Friday, 19 August 2011

Sandals and a Strobe Light

  My mission today was to buy a strobe light (for making David Lynch/Twin Peaks like creepy video) and some sandals. You see, every summer, I put on last year's sandals, and by late July or early August, from wearing them every day, they start to crack across the bottom, and eventually will break right in two if you keep walking on them. A rhythm has started up by which the sandals always need to be replaced in late July or in August.
   So, this year I put it off a bit, and went a' sandal buying after recording Mindy in the city. Everyone had assured me that, if I wanted to buy things like black lights or strobe lights, I needed a "head shop," (which is really a bong shop.) Radio Shack/The Source no longer has things like that.

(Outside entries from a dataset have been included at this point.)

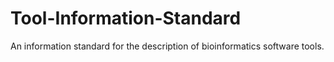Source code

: # Tool-Information-Standard
An information standard for the description of bioinformatics software tools.
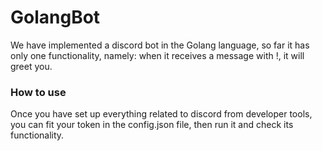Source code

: # GolangBot

We have implemented a discord bot in the Golang language, so far it has only one functionality, namely: when it receives a message with !, it will greet you.

### How to use
  Once you have set up everything related to discord from developer tools, you can fit your token in the config.json file, then run it and check its functionality.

   Mindy took me to a head shop right by her place. Smoke Dreams. The woman behind the counter, when asked if they had strobe lights or that kind of thing said very distinctly "no," like that was insultingly stereotypical. She just had a store-full of bongs, banana-flavoured rolling papers, vaporizers, incense, various things made of hemp, and a whole lot of lighters, belt buckles and knives.
   Mindy assured me that Rock Junction on Rideau Street would have one. I took my leave of her and walked up there. They had one entire room full of colourful bongs (and bongs everywhere else, too) and Doc Martins and t-shirts, knives and belt-buckles, but no trippy lighting equipment. 'Try Happy Daze in the Rideau Shopping Center' was their advice.

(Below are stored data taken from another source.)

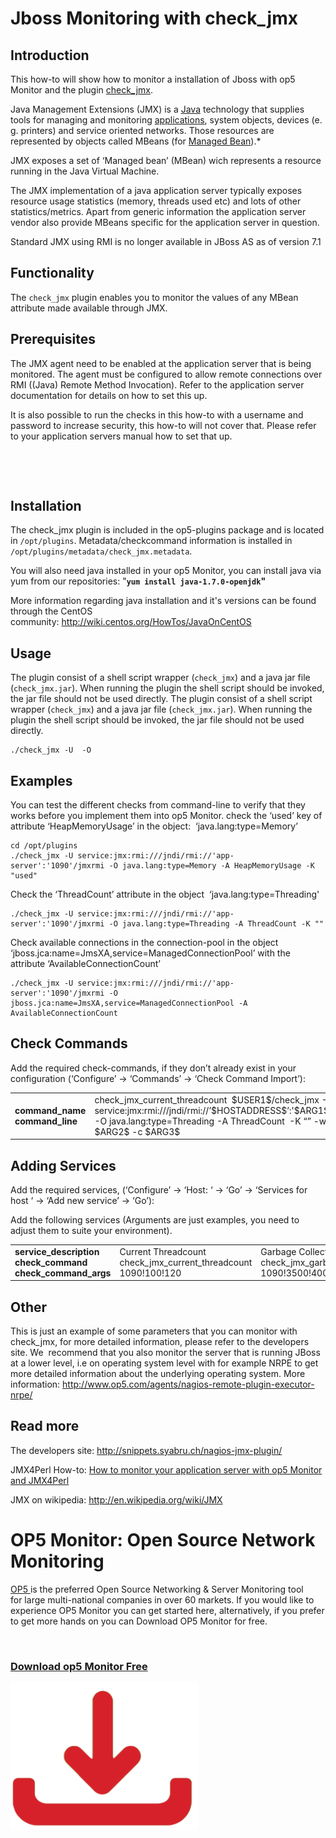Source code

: # Jboss Monitoring with check\_jmx

## Introduction

This how-to will show how to monitor a installation of Jboss with op5 Monitor and the plugin [check\_jmx](https://kb.op5.com/display/PLUGINS/check_jmx).

Java Management Extensions (JMX) is a [Java](http://en.wikipedia.org/wiki/Java_platform) technology that supplies tools for managing and monitoring [applications](http://en.wikipedia.org/wiki/Application_software), system objects, devices (e. g. printers) and service oriented networks. Those resources are represented by objects called MBeans (for [Managed Bean](http://en.wikipedia.org/wiki/JMX#Managed_Bean)).\*

JMX exposes a set of ‘Managed bean’ (MBean) wich represents a resource running in the Java Virtual Machine.

The JMX implementation of a java application server typically exposes resource usage statistics (memory, threads used etc) and lots of other statistics/metrics. Apart from generic information the application server vendor also provide MBeans specific for the application server in question.
 

Standard JMX using RMI is no longer available in JBoss AS as of version 7.1

## Functionality

The `check_jmx` plugin enables you to monitor the values of any MBean attribute made available through JMX.

## Prerequisites

The JMX agent need to be enabled at the application server that is being monitored. The agent must be configured to allow remote connections over RMI ((Java) Remote Method Invocation). Refer to the application server documentation for details on how to set this up.

It is also possible to run the checks in this how-to with a username and password to increase security, this how-to will not cover that. Please refer to your application servers manual how to set that up.

 

 

## Installation

The check\_jmx plugin is included in the op5-plugins package and is located in `/opt/plugins`. Metadata/checkcommand information is installed in `/opt/plugins/metadata/check_jmx.metadata`.

You will also need java installed in your op5 Monitor, you can install java via yum from our repositories: "**`yum install java-1.7.0-openjdk`"**

More information regarding java installation and it's versions can be found through the CentOS community: <http://wiki.centos.org/HowTos/JavaOnCentOS>

## Usage

The plugin consist of a shell script wrapper (`check_jmx`) and a java jar file (`check_jmx.jar`). When running the plugin the shell script should be invoked, the jar file should not be used directly. The plugin consist of a shell script wrapper (`check_jmx`) and a java jar file (`check_jmx.jar`). When running the plugin the shell script should be invoked, the jar file should not be used directly.

    ./check_jmx -U  -O

## Examples

You can test the different checks from command-line to verify that they works before you implement them into op5 Monitor. check the ‘used’ key of attribute ‘HeapMemoryUsage’ in the object:  ‘java.lang:type=Memory’

    cd /opt/plugins
    ./check_jmx -U service:jmx:rmi:///jndi/rmi://'app-server':'1090'/jmxrmi -O java.lang:type=Memory -A HeapMemoryUsage -K "used"

Check the ‘ThreadCount’ attribute in the object  ‘java.lang:type=Threading'

    ./check_jmx -U service:jmx:rmi:///jndi/rmi://'app-server':'1090'/jmxrmi -O java.lang:type=Threading -A ThreadCount -K ""

Check available connections in the connection-pool in the object ‘jboss.jca:name=JmsXA,service=ManagedConnectionPool’ with the attribute ‘AvailableConnectionCount’

    ./check_jmx -U service:jmx:rmi:///jndi/rmi://'app-server':'1090'/jmxrmi -O jboss.jca:name=JmsXA,service=ManagedConnectionPool -A AvailableConnectionCount

## Check Commands

Add the required check-commands, if they don’t already exist in your configuration (‘Configure’ -\> ‘Commands’ -\> ‘Check Command Import’):

<table>
<colgroup>
<col width="50%" />
<col width="50%" />
</colgroup>
<tbody>
<tr class="odd">
<td align="left"><strong>command_name</strong>
<strong>command_line</strong></td>
<td align="left">check_jmx_current_threadcount
 $USER1$/check_jmx -U service:jmx:rmi:///jndi/rmi://’$HOSTADDRESS$’:'$ARG1$’/jmxrmi -O java.lang:type=Threading -A ThreadCount  -K “” -w $ARG2$ -c $ARG3$</td>
</tr>
</tbody>
</table>

## Adding Services

Add the required services, (‘Configure’ -\> ‘Host: ‘ -\> ‘Go’ -\> ‘Services for host ‘ -\> ‘Add new service’ -\> ‘Go’):

Add the following services (Arguments are just examples, you need to adjust them to suite your environment).

<table>
<colgroup>
<col width="33%" />
<col width="33%" />
<col width="33%" />
</colgroup>
<tbody>
<tr class="odd">
<td align="left"><strong>service_description</strong>
<strong>check_command</strong>
<strong>check_command_args</strong></td>
<td align="left">Current Threadcount
check_jmx_current_threadcount
1090!100!120</td>
<td align="left">Garbage Collection Timing
check_jmx_garbage_collection_timing
1090!3500!4000</td>
</tr>
</tbody>
</table>

## Other

This is just an example of some parameters that you can monitor with check\_jmx, for more detailed information, please refer to the developers site. We  recommend that you also monitor the server that is running JBoss at a lower level, i.e on operating system level with for example NRPE to get more detailed information about the underlying operating system. More information: <http://www.op5.com/agents/nagios-remote-plugin-executor-nrpe/>

## Read more

The developers site: <http://snippets.syabru.ch/nagios-jmx-plugin/>

JMX4Perl How-to: [How to monitor your application server with op5 Monitor and JMX4Perl](How_to_monitor_your_application_server_with_op5_Monitor_and_JMX4Perl) 

JMX on wikipedia: <http://en.wikipedia.org/wiki/JMX>

# OP5 Monitor: Open Source Network Monitoring

[OP5 ](https://www.op5.com/)is the preferred Open Source Networking & Server Monitoring tool for large multi-national companies in over 60 markets. If you would like to experience OP5 Monitor you can get started here, alternatively, if you prefer to get more hands on you can Download OP5 Monitor for free. 

 

### [Download op5 Monitor Free](https://www.op5.com/download-op5-monitor/)

[![](attachments/688465/16155433.png)](https://www.op5.com/download-op5-monitor/)

 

   So I did. "I can buy sandals!" I told myself, as I navigated what appeared to be some Mennonites, furtively poking at people with gospel tracts without looking any of said people in the face at all, trying to actually give them the tracts without their faces having been seen. As usual, the guys were dressed like upwardly-mobile Harvard types, and the women more like Little Cult On The Prairie.
   I went into Payless Shoes, where I'd gotten some Airwalk sandals the previous year. "Oh, we've taken them all off the shelves. It's August, you know..." the girl said with mild reproach.
   "That seems rather premature, considering the temperatures out there.  It's actually pretty friggin' hot" I said, with slightly less reproach than she had used.
   "True. Well, I don't know why, but it's how retail works. We're always kinda a couple of months ahead. I'm not sure why, exactly" she said, with furrowed brow.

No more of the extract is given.